29Les sociologues, notamment les ethno-méthodologistes, les féministes, les Women’s Studies s’emparent du terme « genre ». Il permet de montrer que l’identité sexuée est socialement construite et de dénoncer l’arbitraire du statut social en fonction du sexe. Que l’identité sexuée soit socialement construite, oui, mais à partir d’une base biologique. Quant à l’arbitraire, il avait été montré sans avoir besoin du terme « genre ».
30En 1949 est publié Male and Female. A Study of Sexes in a Changing World (Mead, 1949), un livre issu de conférences que Margaret Mead, anthropologue, avait faites les années précédentes ; elle montrait que le statut fait à l’un et l’autre sexe variait d’une culture à l’autre et était donc largement arbitraire ; deux caractéristiques seulement étaient, l’une universelle : les femmes portent les enfants dans leur ventre et les allaitent avec le lait de leurs seins, l’autre presque universelle : ce sont les hommes qui font la guerre.
31La même année, 1949, Simone de Beauvoir publie Le deuxième sexe. Sa formule : « On ne naît pas femme, on le devient » va devenir célèbre. Elle ne veut pas dire qu’on naît asexué, on naît female, femelle, mais on devient une femme, woman, conforme aux critères de féminité de la société dans laquelle on vit et qu’on peut récuser.
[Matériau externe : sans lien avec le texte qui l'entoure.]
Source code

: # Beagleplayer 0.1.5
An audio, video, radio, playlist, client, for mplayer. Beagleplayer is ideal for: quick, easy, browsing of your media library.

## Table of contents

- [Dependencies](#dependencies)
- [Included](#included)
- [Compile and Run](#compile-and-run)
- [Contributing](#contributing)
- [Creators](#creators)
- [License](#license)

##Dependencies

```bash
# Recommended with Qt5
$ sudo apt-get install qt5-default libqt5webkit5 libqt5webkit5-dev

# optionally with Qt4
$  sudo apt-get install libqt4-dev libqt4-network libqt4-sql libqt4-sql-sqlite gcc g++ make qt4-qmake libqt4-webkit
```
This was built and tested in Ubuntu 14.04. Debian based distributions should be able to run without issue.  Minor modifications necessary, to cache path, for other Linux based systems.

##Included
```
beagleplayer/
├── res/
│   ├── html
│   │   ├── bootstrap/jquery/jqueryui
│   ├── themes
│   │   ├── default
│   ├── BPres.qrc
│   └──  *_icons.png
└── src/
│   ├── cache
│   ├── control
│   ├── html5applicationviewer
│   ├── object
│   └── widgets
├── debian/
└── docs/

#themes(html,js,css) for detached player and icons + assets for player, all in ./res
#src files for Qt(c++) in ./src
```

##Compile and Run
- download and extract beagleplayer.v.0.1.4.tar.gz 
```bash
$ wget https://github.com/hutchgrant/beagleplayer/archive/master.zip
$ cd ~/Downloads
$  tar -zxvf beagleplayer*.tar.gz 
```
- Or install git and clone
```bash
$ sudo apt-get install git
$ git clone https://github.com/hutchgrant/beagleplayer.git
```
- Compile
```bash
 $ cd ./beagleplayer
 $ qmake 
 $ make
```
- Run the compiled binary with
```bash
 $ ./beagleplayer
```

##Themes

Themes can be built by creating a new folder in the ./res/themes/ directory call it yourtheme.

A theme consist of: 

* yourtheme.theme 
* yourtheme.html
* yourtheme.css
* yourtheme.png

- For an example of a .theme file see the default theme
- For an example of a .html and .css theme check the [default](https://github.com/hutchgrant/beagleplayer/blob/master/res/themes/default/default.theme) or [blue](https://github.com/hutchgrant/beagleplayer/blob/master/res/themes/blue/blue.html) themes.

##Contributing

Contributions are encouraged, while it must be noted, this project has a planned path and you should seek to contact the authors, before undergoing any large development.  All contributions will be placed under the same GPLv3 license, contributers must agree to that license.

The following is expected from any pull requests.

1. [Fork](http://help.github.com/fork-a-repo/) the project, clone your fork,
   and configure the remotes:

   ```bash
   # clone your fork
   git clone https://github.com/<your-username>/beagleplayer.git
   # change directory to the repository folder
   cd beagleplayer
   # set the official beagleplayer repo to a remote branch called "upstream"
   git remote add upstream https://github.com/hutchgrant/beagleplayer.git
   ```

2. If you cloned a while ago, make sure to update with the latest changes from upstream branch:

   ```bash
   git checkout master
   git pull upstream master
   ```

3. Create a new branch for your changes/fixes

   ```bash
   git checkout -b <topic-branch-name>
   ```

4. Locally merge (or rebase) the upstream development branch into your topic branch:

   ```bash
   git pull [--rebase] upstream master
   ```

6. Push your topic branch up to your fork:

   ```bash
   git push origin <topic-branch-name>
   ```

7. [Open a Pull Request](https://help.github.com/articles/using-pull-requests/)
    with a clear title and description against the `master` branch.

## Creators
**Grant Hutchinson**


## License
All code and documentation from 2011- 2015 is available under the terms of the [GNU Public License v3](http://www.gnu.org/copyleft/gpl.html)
En anglais, male et female veulent dire à la fois « mâle » et « femelle », et couramment « homme » et « femme » ; en français, « mâle » et « femelle » résonnent autrement, on a l’air de parler des humains comme s’ils étaient des bestiaux ; l’être humain est un être parlant certes, il n’en est pas moins un animal humain, fait de chair et de sang et non d’une mystérieuse substance psychédélique.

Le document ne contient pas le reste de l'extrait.